■ WHAT THIS TASK INVOLVES: Extract each line holding the word "where" from the entries.
::: INPUT :::
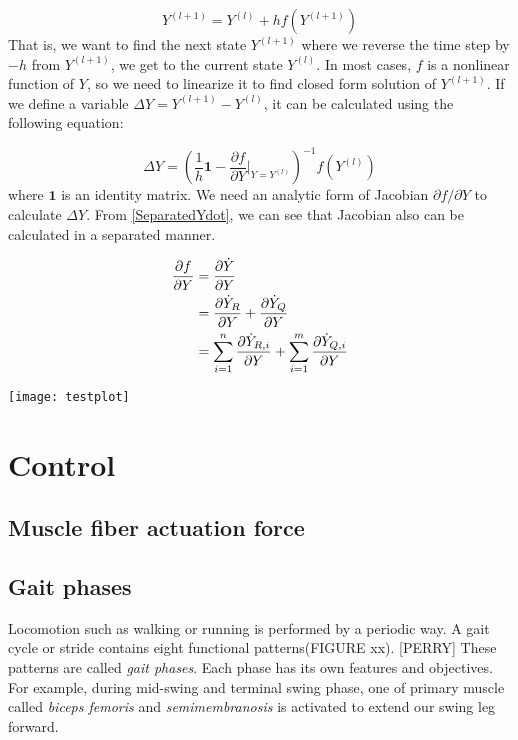 \documentclass[a4paper,10pt]{article}
\begin{document}
\begin{equation}
Y^{(l+1)}=Y^{(l)}+hf(Y^{(l+1)})
\end{equation}
That is, we want to find the next state $Y^{(l+1)}$ where we
reverse the time step by $-h$ from $Y^{(l+1)}$, we get to the current state
$Y^{(l)}$. In most cases, $f$ is a nonlinear function of $Y$, so we need to
linearize it to find closed form solution of $Y^{(l+1)}$. If we define a
variable $\Delta Y = Y^{(l+1)}-Y^{(l)}$, it can be calculated using the
following equation:

\begin{equation}\label{DeltaY}
\Delta Y = \left(  \frac{1}{h}\mathbf{1} - {\frac{\partial f}{\partial Y} \bigg|_{Y=Y^{(l)}}}\right)^{-1} f(Y^{(l)})
\end{equation}
where $\mathbf{1}$ is an identity matrix. We need an analytic form of
Jacobian $\partial f / \partial Y$ to calculate $\Delta Y$.
From \eqref{SeparatedYdot}, we can see that
Jacobian also can be calculated in a separated manner.


\begin{align}
\frac{\partial f}{\partial Y}
        & = \frac{\partial\dot{Y}}{\partial Y}\notag\\
        & = \frac{\partial\dot{Y}_R}{\partial Y} + \frac{\partial\dot{Y}_Q}{\partial Y}\notag\\
        & = \sum_{i=1}^{n}\frac{\partial\dot{Y}_{R,i}}{\partial Y} + \sum_{i=1}^{m}\frac{\partial\dot{Y}_{Q,i}}{\partial Y}
\end{align}

\texttt{[image: testplot]}




\section{Control}

\subsection{Muscle fiber actuation force}

\subsection{Gait phases}

Locomotion such as walking or running is performed by a periodic way.
A gait cycle or stride contains eight functional patterns(FIGURE xx).
[PERRY] These patterns are called \emph{gait phases}. Each phase has its
own features and objectives. For example, during mid-swing and terminal swing
phase, one of primary muscle called \emph{biceps femoris} and \emph{semimembranosis} is
activated to extend our swing leg forward.
\end{document}
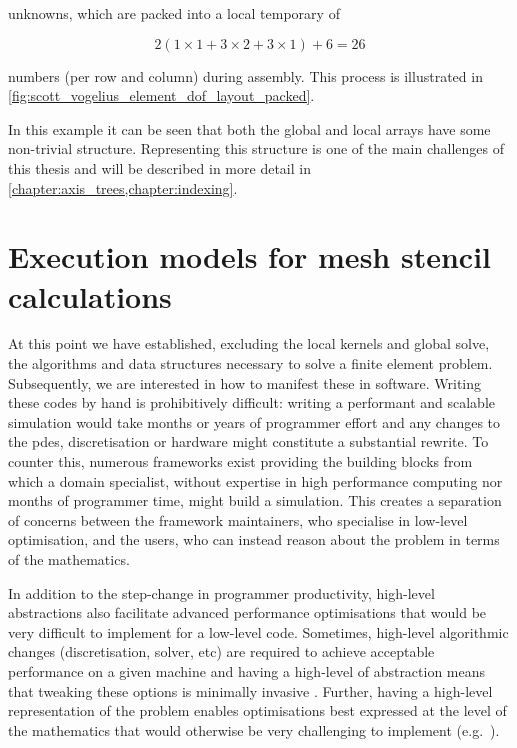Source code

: \documentclass[thesis]{subfiles}
\begin{document}
unknowns, which are packed into a local temporary of

\begin{equation*}
  2 ( 1 \times 1 + 3 \times 2 + 3 \times 1 ) + 6 = 26
\end{equation*}

numbers (per row and column) during assembly.
This process is illustrated in \cref{fig:scott_vogelius_element_dof_layout_packed}.

In this example it can be seen that both the global and local arrays have some non-trivial structure.
Representing this structure is one of the main challenges of this thesis and will be described in more detail in \cref{chapter:axis_trees,chapter:indexing}.

\section{Execution models for mesh stencil calculations}


At this point we have established, excluding the local kernels and global solve, the algorithms and data structures necessary to solve a finite element problem.
Subsequently, we are interested in how to manifest these in software.
Writing these codes by hand is prohibitively difficult: writing a performant and scalable simulation would take months or years of programmer effort and any changes to the \glspl{pde}, discretisation or hardware might constitute a substantial rewrite.
To counter this, numerous frameworks exist providing the building blocks from which a domain specialist, without expertise in high performance computing nor months of programmer time, might build a simulation.
This creates a separation of concerns between the framework maintainers, who specialise in low-level optimisation, and the users, who can instead reason about the problem in terms of the mathematics.

In addition to the step-change in programmer productivity, high-level abstractions also facilitate advanced performance optimisations that would be very difficult to implement for a low-level code.
Sometimes, high-level algorithmic changes (discretisation, solver, etc) are required to achieve acceptable performance on a given machine and having a high-level of abstraction means that tweaking these options is minimally invasive \parencite{betteridgeCodeGenerationProductive2021}.
Further, having a high-level representation of the problem enables optimisations best expressed at the level of the mathematics that would otherwise be very challenging to implement (e.g.~\cite{homolyaExposingExploitingStructure2017}).
\end{document}
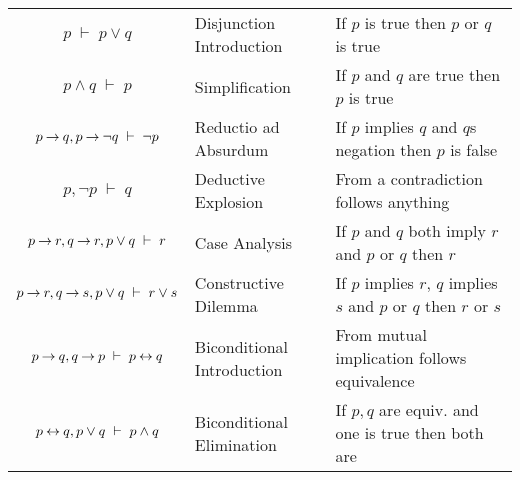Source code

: \begin{tabular}{c l l}
  $p \;\vdash\; p \vee q$                                      & 
  Disjunction Introduction                                      & 
  If $p$ is true then $p$ or $q$ is true                        \\    
  
  $p \wedge q \;\vdash\; p$                                    & 
  Simplification                                                & 
  If $p$ and $q$ are true then $p$ is true                      \\    
  
  $p \mathbin{\rightarrow} q, p \mathbin{\rightarrow} \neg q \;\vdash\; \neg p$                & 
  Reductio ad Absurdum                                          & 
  If $p$ implies $q$ and $q$s negation then $p$ is false         \\ 
  
  $p, \neg p \;\vdash\; q$                                     & 
  Deductive Explosion                                           & 
  From a contradiction follows anything                         \\   
  
  $p \mathbin{\rightarrow} r, q \mathbin{\rightarrow} r, p \vee q \;\vdash\; r$                & 
  Case Analysis                                                 & 
  If $p$ and $q$ both imply $r$ and $p$ or $q$ then $r$         \\ 
  
  $p \mathbin{\rightarrow} r, q \mathbin{\rightarrow} s, p \vee q \;\vdash\; r \vee s$         & 
  Constructive Dilemma                                          & 
  If $p$ implies $r$, $q$ implies $s$ and $p$ or $q$ then $r$ or $s$         \\ 
  
  $p \mathbin{\rightarrow} q, q \mathbin{\rightarrow} p \;\vdash\; p \mathbin{\leftrightarrow} q$                & 
  Biconditional Introduction                                    & 
  From mutual implication follows equivalence                   \\   
  
  $p \mathbin{\leftrightarrow} q, p \vee q \;\vdash\; p \wedge q$                & 
  Biconditional Elimination                                     & 
  If $p,q$ are equiv. and one is true then both are         \\     
  
\end{tabular}
\medskip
:::
■ EXERCISE OUTPUT:
That is, we want to find the next state $Y^{(l+1)}$ where we
where $\mathbf{1}$ is an identity matrix. We need an analytic form of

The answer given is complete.